Medical comorbidities such as diabetes, hypertension, and cardiovascular disease are more common in patients with obesity, which contributes to higher rates of morbidity and cardiovascular mortality in the ESKD population.19 Obesity at the time of dialysis initiation adversely impacts both management through lower fistula maturation rates and cure through decreased access to transplant compared with patients with a normal BMI.4,8 Conversely, once on dialysis, patients with obesity have been found to have a lower risk of all-cause mortality—an effect often referred to as the obesity paradox.20 Although the paradox has been demonstrated numerous times, the association may obscure the potential benefits of healthy weight loss—including improved candidacy for kidney transplant. These competing risks highlight the importance of understanding trends in obesity among patients with ESKD, especially as prevalence increases over time.

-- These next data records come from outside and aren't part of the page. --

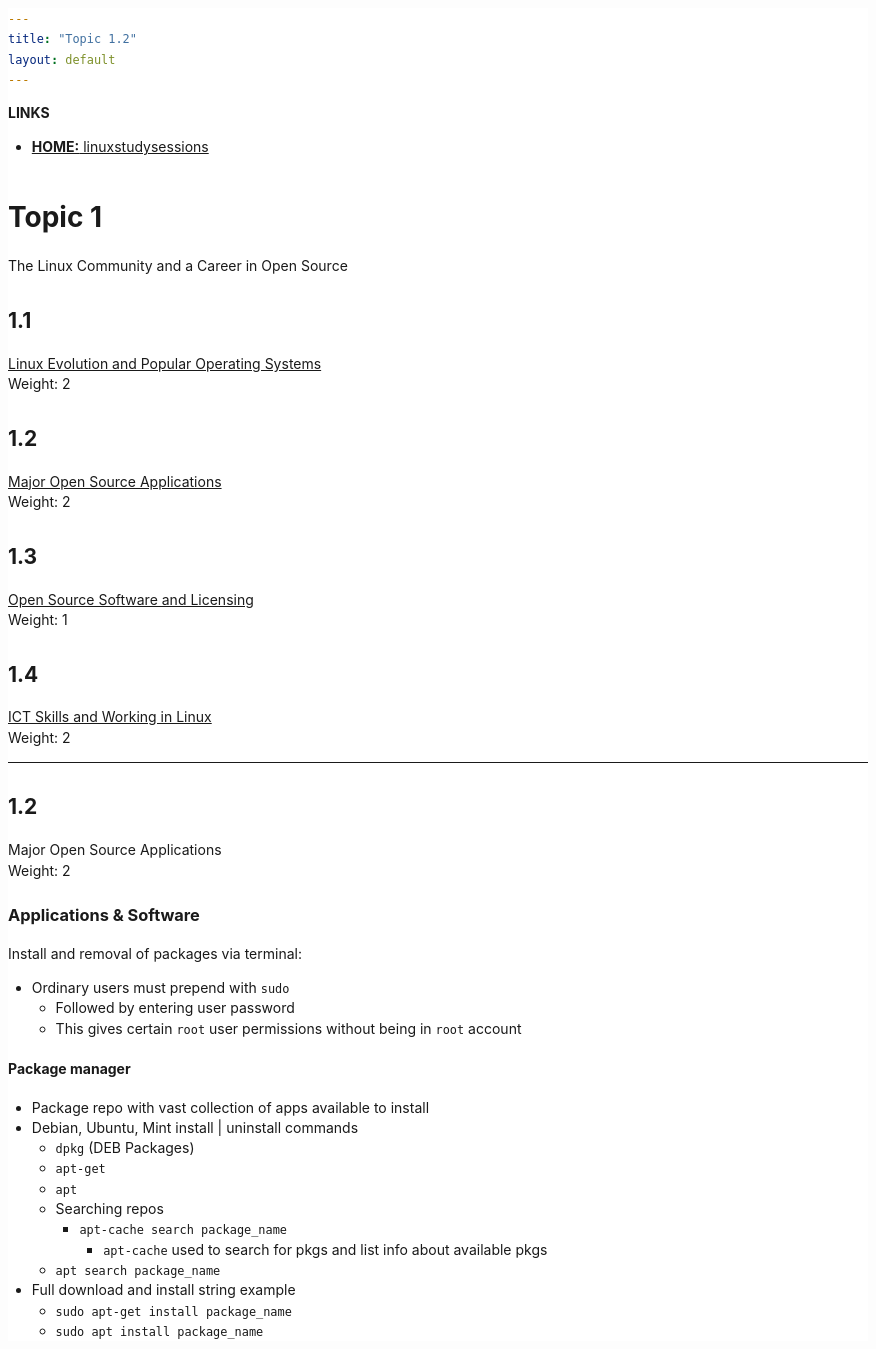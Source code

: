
 ```yaml
---
title: "Topic 1.2"
layout: default
---
```


**LINKS**
- [**HOME:** linuxstudysessions](https://bullintheserver.github.io/linuxstudysessions)

# Topic 1
The Linux Community and a Career in Open Source  

## 1.1
[Linux Evolution and Popular Operating Systems](https://bullintheserver.github.io/linuxstudysessions/topic1/1_1.html)  
Weight: 2

## 1.2
[Major Open Source Applications](https://bullintheserver.github.io/linuxstudysessions/topic1/1_2.html)  
Weight: 2  

## 1.3
[Open Source Software and Licensing](https://bullintheserver.github.io/linuxstudysessions/topic1/1_3.html)  
Weight: 1  

## 1.4
[ICT Skills and Working in Linux](https://bullintheserver.github.io/linuxstudysessions/topic1/1_4.html)  
Weight: 2  

---

## 1.2
Major Open Source Applications  
Weight: 2  

### Applications & Software

Install and removal of packages via terminal:  
 - Ordinary users must prepend with `sudo`
    - Followed by entering user password
    - This gives certain `root` user permissions without being in `root` account 

#### Package manager
- Package repo with vast collection of apps available to install
- Debian, Ubuntu, Mint install | uninstall commands
    - `dpkg` (DEB Packages)
    - `apt-get`
    - `apt`
    - Searching repos
        - `apt-cache search package_name`
            - `apt-cache` used to search for pkgs and list info about available pkgs
    - `apt search package_name`
- Full download and install string example
    - `sudo apt-get install package_name`  
    - `sudo apt install package_name`  
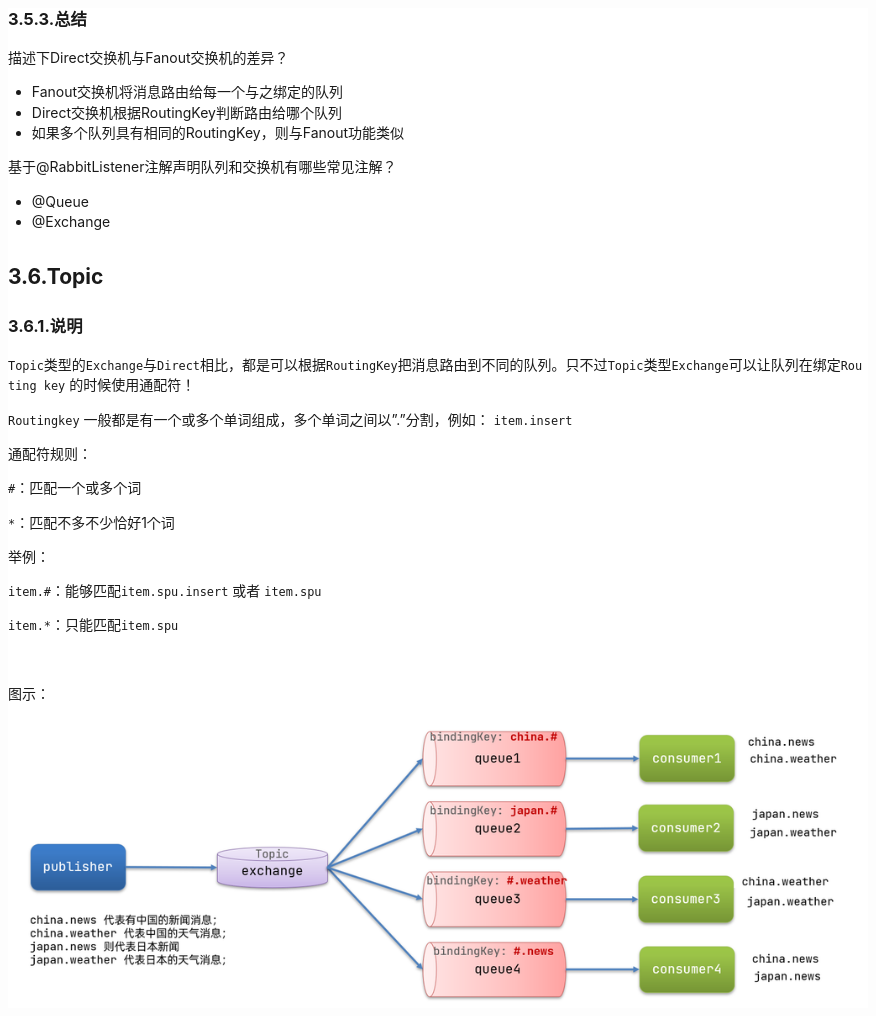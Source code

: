 ### 3.5.3.总结

描述下Direct交换机与Fanout交换机的差异？

- Fanout交换机将消息路由给每一个与之绑定的队列
- Direct交换机根据RoutingKey判断路由给哪个队列
- 如果多个队列具有相同的RoutingKey，则与Fanout功能类似

基于@RabbitListener注解声明队列和交换机有哪些常见注解？

- @Queue
- @Exchange





## 3.6.Topic

### 3.6.1.说明

`Topic`类型的`Exchange`与`Direct`相比，都是可以根据`RoutingKey`把消息路由到不同的队列。只不过`Topic`类型`Exchange`可以让队列在绑定`Routing key` 的时候使用通配符！



`Routingkey` 一般都是有一个或多个单词组成，多个单词之间以”.”分割，例如： `item.insert`

 通配符规则：

`#`：匹配一个或多个词

`*`：匹配不多不少恰好1个词



举例：

`item.#`：能够匹配`item.spu.insert` 或者 `item.spu`

`item.*`：只能匹配`item.spu`

​     

图示：

 ![image-20210717170705380](assets/image-20210717170705380.png)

This study should be interpreted with the context of certain limitations. Although focusing on Medicare beneficiaries with ESKD may limit generalizability, Medicare covers the majority of ESKD patients across the United States. Claims-based registries often lack clinical granularity; however, the USRDS addresses this by collecting data specific to ESKD care. For the purposes of this study, the USRDS collects data from dialysis centers that are required to document beneficiaries’ heights and weights at the time of dialysis initiation and at subsequent episodes. This enables accurate assignment of BMI data across a large population of beneficiaries. Missing data can limit the effectiveness of claims-based studies; however, for the variables collected, missingness was <1%.

Beneficiaries with obesity are now the largest and fastest growing demographic among patients with ESKD in the United States. There is significant geographic variation in the prevalence of beneficiaries with obesity, with weak correlation to rates of kidney transplantation. These findings suggest that any policies and practices aiming to improve outcomes for patients with kidney disease would be enhanced by a greater focus on obesity management and prevention.